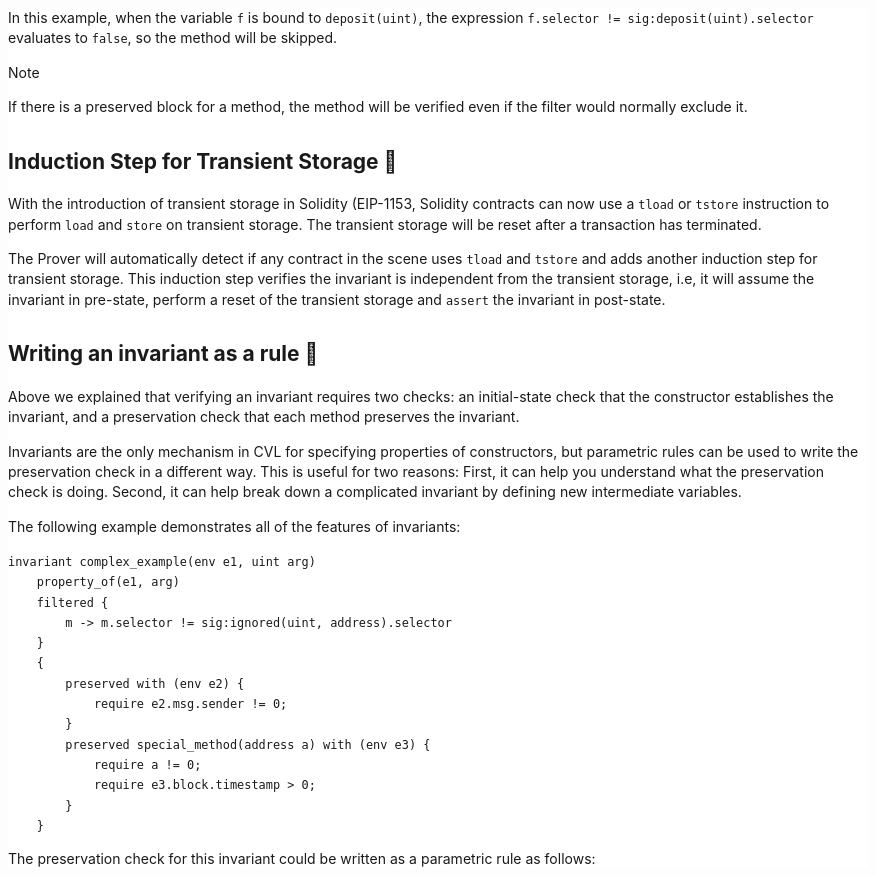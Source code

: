 
In this example, when the variable `f` is bound to `deposit(uint)`, the expression `f.selector != sig:deposit(uint).selector` evaluates to `false`, so the method will be skipped.

Note

If there is a preserved block for a method, the method will be verified even if the filter would normally exclude it.

Induction Step for Transient Storage

--------------------------------------------------------------------------------------------------------------

With the introduction of transient storage in Solidity (EIP-1153, Solidity contracts can now use a `tload` or `tstore` instruction to perform `load` and `store` on transient storage. The transient storage will be reset after a transaction has terminated.

The Prover will automatically detect if any contract in the scene uses `tload` and `tstore` and adds another induction step for transient storage. This induction step verifies the invariant is independent from the transient storage, i.e, it will assume the invariant in pre-state, perform a reset of the transient storage and `assert` the invariant in post-state.

Writing an invariant as a rule

--------------------------------------------------------------------------------------------------

Above we explained that verifying an invariant requires two checks: an initial-state check that the constructor establishes the invariant, and a preservation check that each method preserves the invariant.

Invariants are the only mechanism in CVL for specifying properties of constructors, but parametric rules can be used to write the preservation check in a different way. This is useful for two reasons: First, it can help you understand what the preservation check is doing. Second, it can help break down a complicated invariant by defining new intermediate variables.

The following example demonstrates all of the features of invariants:

```
invariant complex_example(env e1, uint arg)
    property_of(e1, arg)
    filtered {
        m -> m.selector != sig:ignored(uint, address).selector
    }
    {
        preserved with (env e2) {
            require e2.msg.sender != 0;
        }
        preserved special_method(address a) with (env e3) {
            require a != 0;
            require e3.block.timestamp > 0;
        }
    }

```


The preservation check for this invariant could be written as a parametric rule as follows:
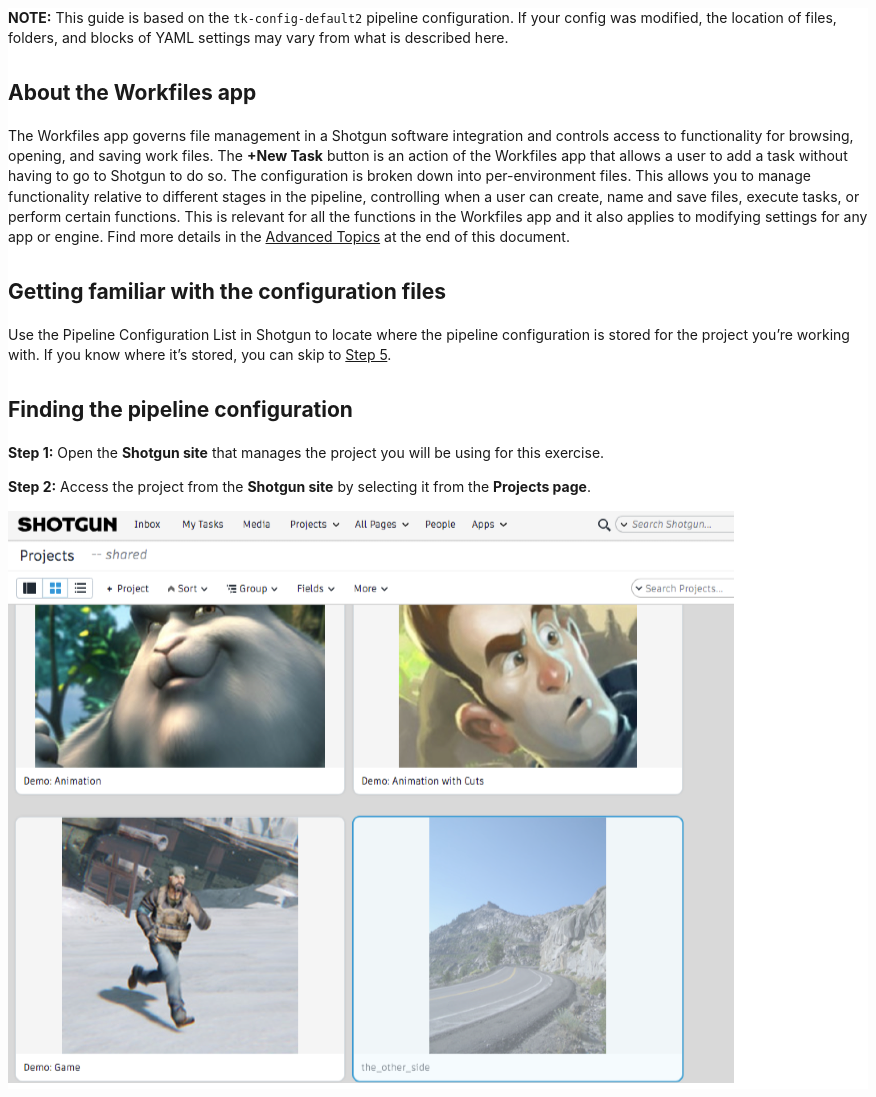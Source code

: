 **NOTE:** This guide is based on the `tk-config-default2` pipeline configuration. If your config was modified, the location of files, folders, and blocks of YAML settings may vary from what is described here.

## About the Workfiles app

The Workfiles app governs file management in a Shotgun software integration and controls access to functionality for browsing, opening, and saving work files. The **+New Task** button is an action of the Workfiles app that allows a user to add a task without having to go to Shotgun to do so. The configuration is broken down into per-environment files. This allows you to manage functionality relative to different stages in the pipeline, controlling when a user can create, name and save files, execute tasks, or perform certain functions. This is relevant for all the functions in the Workfiles app and it also applies to modifying settings for any app or engine. Find more details in the [Advanced Topics](#advanced-topics) at the end of this document.
 
## Getting familiar with the configuration files

Use the Pipeline Configuration List in Shotgun to locate where the pipeline configuration is stored for the project you’re working with. If you know where it’s stored, you can skip to <a href="#step5">Step 5</a>.

## Finding the pipeline configuration

**Step 1:** Open the **Shotgun site** that manages the project you will be using for this exercise.

**Step 2:** Access the project from the **Shotgun site** by selecting it from the **Projects page**.

![Shotgun project](../../../../images/toolkit/learning-resources/guides/editing_app_setting/1_shotgun_project.png)
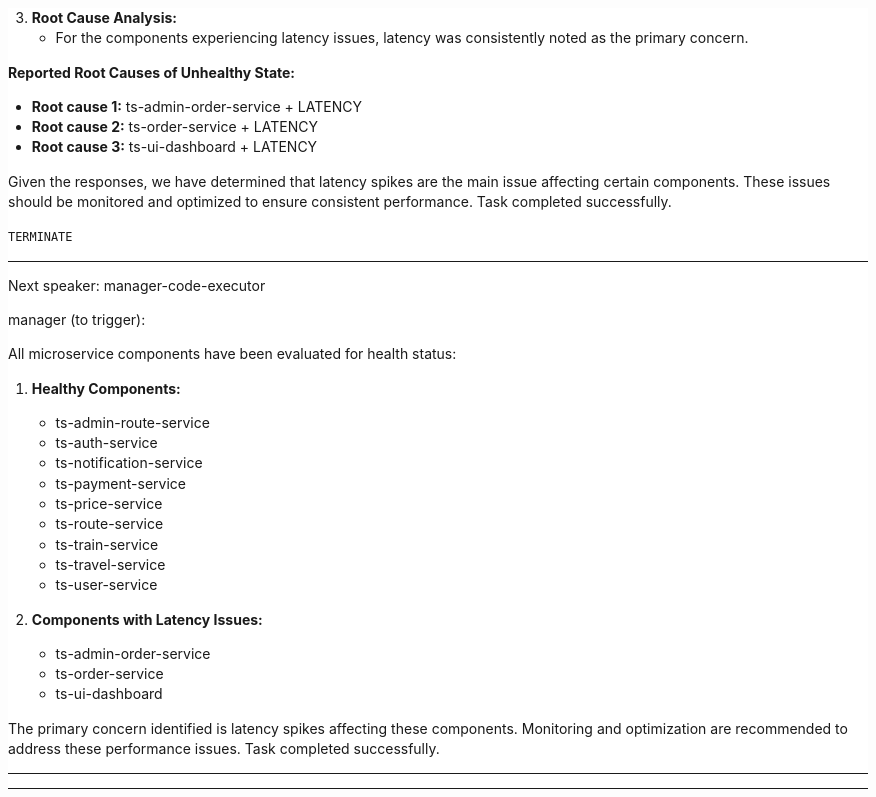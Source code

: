 3. **Root Cause Analysis:**
   - For the components experiencing latency issues, latency was consistently noted as the primary concern.

**Reported Root Causes of Unhealthy State:**
- **Root cause 1:** ts-admin-order-service + LATENCY
- **Root cause 2:** ts-order-service + LATENCY
- **Root cause 3:** ts-ui-dashboard + LATENCY

Given the responses, we have determined that latency spikes are the main issue affecting certain components. These issues should be monitored and optimized to ensure consistent performance. Task completed successfully.

`TERMINATE`

--------------------------------------------------------------------------------

Next speaker: manager-code-executor

manager (to trigger):

All microservice components have been evaluated for health status:

1. **Healthy Components:**
   - ts-admin-route-service
   - ts-auth-service
   - ts-notification-service
   - ts-payment-service
   - ts-price-service
   - ts-route-service
   - ts-train-service
   - ts-travel-service
   - ts-user-service

2. **Components with Latency Issues:**
   - ts-admin-order-service
   - ts-order-service
   - ts-ui-dashboard

The primary concern identified is latency spikes affecting these components. Monitoring and optimization are recommended to address these performance issues. Task completed successfully.

--------------------------------------------------------------------------------
****************************************************************************************************
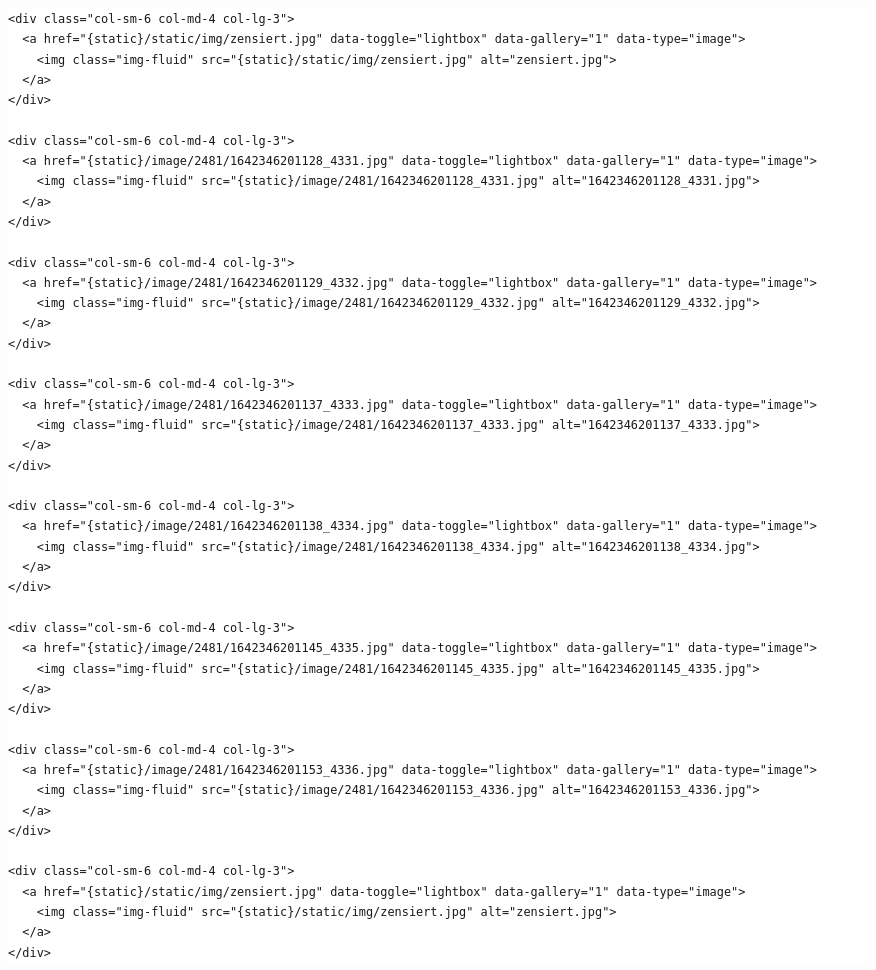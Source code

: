     <div class="col-sm-6 col-md-4 col-lg-3">
      <a href="{static}/static/img/zensiert.jpg" data-toggle="lightbox" data-gallery="1" data-type="image">
        <img class="img-fluid" src="{static}/static/img/zensiert.jpg" alt="zensiert.jpg">
      </a>
    </div>

    <div class="col-sm-6 col-md-4 col-lg-3">
      <a href="{static}/image/2481/1642346201128_4331.jpg" data-toggle="lightbox" data-gallery="1" data-type="image">
        <img class="img-fluid" src="{static}/image/2481/1642346201128_4331.jpg" alt="1642346201128_4331.jpg">
      </a>
    </div>

    <div class="col-sm-6 col-md-4 col-lg-3">
      <a href="{static}/image/2481/1642346201129_4332.jpg" data-toggle="lightbox" data-gallery="1" data-type="image">
        <img class="img-fluid" src="{static}/image/2481/1642346201129_4332.jpg" alt="1642346201129_4332.jpg">
      </a>
    </div>

    <div class="col-sm-6 col-md-4 col-lg-3">
      <a href="{static}/image/2481/1642346201137_4333.jpg" data-toggle="lightbox" data-gallery="1" data-type="image">
        <img class="img-fluid" src="{static}/image/2481/1642346201137_4333.jpg" alt="1642346201137_4333.jpg">
      </a>
    </div>

    <div class="col-sm-6 col-md-4 col-lg-3">
      <a href="{static}/image/2481/1642346201138_4334.jpg" data-toggle="lightbox" data-gallery="1" data-type="image">
        <img class="img-fluid" src="{static}/image/2481/1642346201138_4334.jpg" alt="1642346201138_4334.jpg">
      </a>
    </div>

    <div class="col-sm-6 col-md-4 col-lg-3">
      <a href="{static}/image/2481/1642346201145_4335.jpg" data-toggle="lightbox" data-gallery="1" data-type="image">
        <img class="img-fluid" src="{static}/image/2481/1642346201145_4335.jpg" alt="1642346201145_4335.jpg">
      </a>
    </div>

    <div class="col-sm-6 col-md-4 col-lg-3">
      <a href="{static}/image/2481/1642346201153_4336.jpg" data-toggle="lightbox" data-gallery="1" data-type="image">
        <img class="img-fluid" src="{static}/image/2481/1642346201153_4336.jpg" alt="1642346201153_4336.jpg">
      </a>
    </div>

    <div class="col-sm-6 col-md-4 col-lg-3">
      <a href="{static}/static/img/zensiert.jpg" data-toggle="lightbox" data-gallery="1" data-type="image">
        <img class="img-fluid" src="{static}/static/img/zensiert.jpg" alt="zensiert.jpg">
      </a>
    </div>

- About this task: Copy exactly what appears in the entries, beginning with the first line and ending with the line that has "If there is", but not the pictures.

- Response box:
Source code

: 
In this example, when the variable `f` is bound to `deposit(uint)`, the expression `f.selector != sig:deposit(uint).selector` evaluates to `false`, so the method will be skipped.

Note

If there is a preserved block for a method, the method will be verified even if the filter would normally exclude it.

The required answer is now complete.